## WORK ORDER
Using the material below, print the line that contains "<p>Provide a valid", the line that contains "#### Source ID : 3", and every line in between, exactly and nothing else.

## DATASET
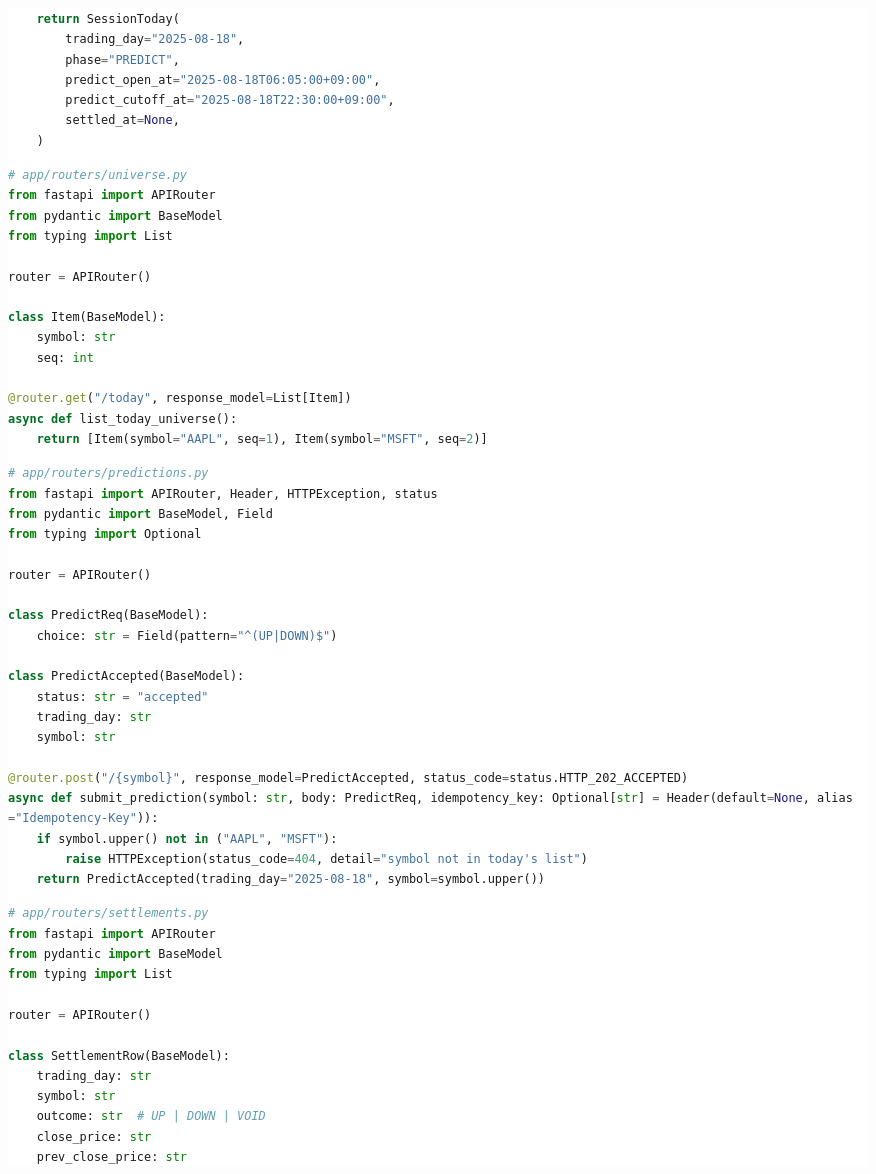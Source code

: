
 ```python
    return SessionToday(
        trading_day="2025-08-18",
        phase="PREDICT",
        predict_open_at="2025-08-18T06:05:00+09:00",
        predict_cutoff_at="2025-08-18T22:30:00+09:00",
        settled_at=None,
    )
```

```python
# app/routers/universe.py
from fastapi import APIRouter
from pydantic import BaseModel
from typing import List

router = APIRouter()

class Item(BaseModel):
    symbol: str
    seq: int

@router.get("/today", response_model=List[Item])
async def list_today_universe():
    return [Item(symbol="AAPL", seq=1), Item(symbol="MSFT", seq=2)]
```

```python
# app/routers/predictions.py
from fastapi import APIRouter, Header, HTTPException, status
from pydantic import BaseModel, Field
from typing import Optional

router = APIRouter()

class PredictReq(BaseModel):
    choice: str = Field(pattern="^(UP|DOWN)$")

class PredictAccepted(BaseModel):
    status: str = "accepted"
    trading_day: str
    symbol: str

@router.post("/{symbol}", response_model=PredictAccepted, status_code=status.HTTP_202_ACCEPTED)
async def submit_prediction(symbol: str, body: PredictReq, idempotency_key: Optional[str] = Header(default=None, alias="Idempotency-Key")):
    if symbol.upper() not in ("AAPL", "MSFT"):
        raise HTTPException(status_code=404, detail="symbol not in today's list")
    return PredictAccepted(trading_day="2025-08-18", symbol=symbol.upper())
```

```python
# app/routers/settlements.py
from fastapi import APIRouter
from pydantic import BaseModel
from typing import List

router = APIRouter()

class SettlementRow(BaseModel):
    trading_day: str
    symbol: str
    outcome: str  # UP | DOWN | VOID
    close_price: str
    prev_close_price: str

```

* * *

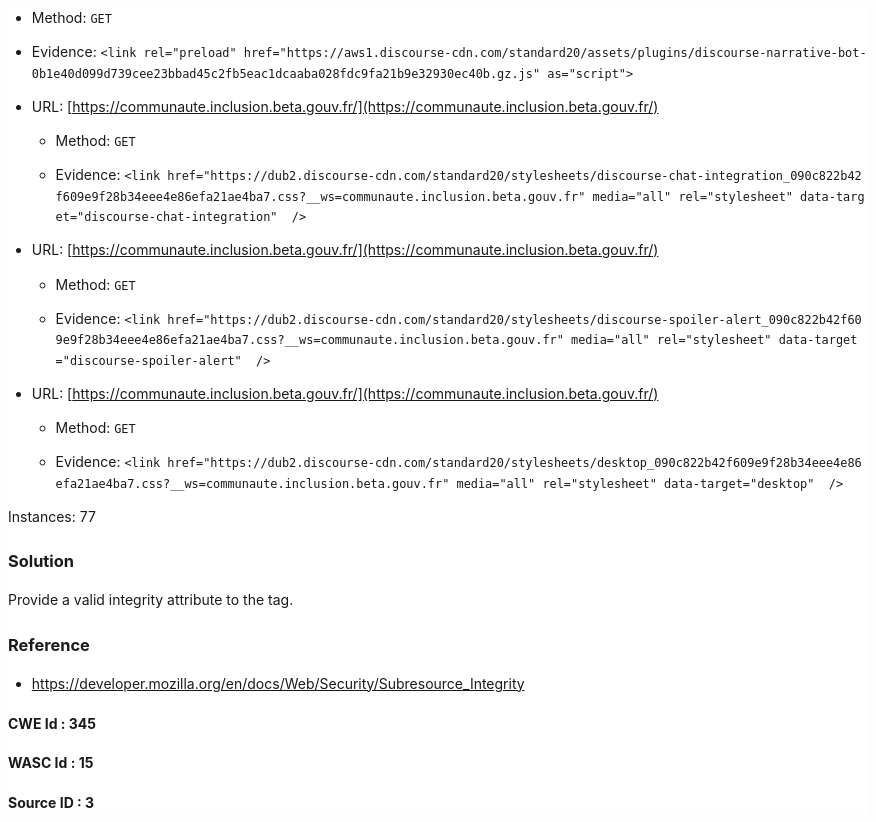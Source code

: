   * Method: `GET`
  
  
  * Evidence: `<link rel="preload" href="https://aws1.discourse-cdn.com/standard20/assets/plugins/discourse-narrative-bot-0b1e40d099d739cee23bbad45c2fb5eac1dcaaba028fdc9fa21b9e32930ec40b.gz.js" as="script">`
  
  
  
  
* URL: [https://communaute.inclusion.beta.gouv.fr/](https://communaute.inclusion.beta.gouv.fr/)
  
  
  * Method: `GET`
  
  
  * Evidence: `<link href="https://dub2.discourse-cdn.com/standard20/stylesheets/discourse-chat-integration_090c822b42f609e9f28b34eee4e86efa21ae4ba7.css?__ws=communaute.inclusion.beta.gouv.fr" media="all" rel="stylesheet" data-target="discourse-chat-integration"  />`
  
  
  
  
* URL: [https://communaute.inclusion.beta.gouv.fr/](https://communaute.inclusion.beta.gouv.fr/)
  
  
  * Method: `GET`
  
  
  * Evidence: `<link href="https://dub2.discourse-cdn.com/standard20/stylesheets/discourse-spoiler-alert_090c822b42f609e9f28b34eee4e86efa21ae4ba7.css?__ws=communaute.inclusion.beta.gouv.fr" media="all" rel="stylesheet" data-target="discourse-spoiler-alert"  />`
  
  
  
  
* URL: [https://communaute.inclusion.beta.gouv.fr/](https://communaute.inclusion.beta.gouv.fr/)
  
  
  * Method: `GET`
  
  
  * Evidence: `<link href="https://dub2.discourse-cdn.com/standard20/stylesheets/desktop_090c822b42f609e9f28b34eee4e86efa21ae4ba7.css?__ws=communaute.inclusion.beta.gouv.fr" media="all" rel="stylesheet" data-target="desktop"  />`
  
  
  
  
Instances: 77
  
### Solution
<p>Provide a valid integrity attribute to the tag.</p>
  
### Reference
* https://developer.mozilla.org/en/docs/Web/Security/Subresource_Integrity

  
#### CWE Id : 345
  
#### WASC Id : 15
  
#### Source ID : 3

## ANSWER TO THIS TASK
<p>Provide a valid integrity attribute to the tag.</p>
  
### Reference
* https://developer.mozilla.org/en/docs/Web/Security/Subresource_Integrity

  
#### CWE Id : 345
  
#### WASC Id : 15
  
#### Source ID : 3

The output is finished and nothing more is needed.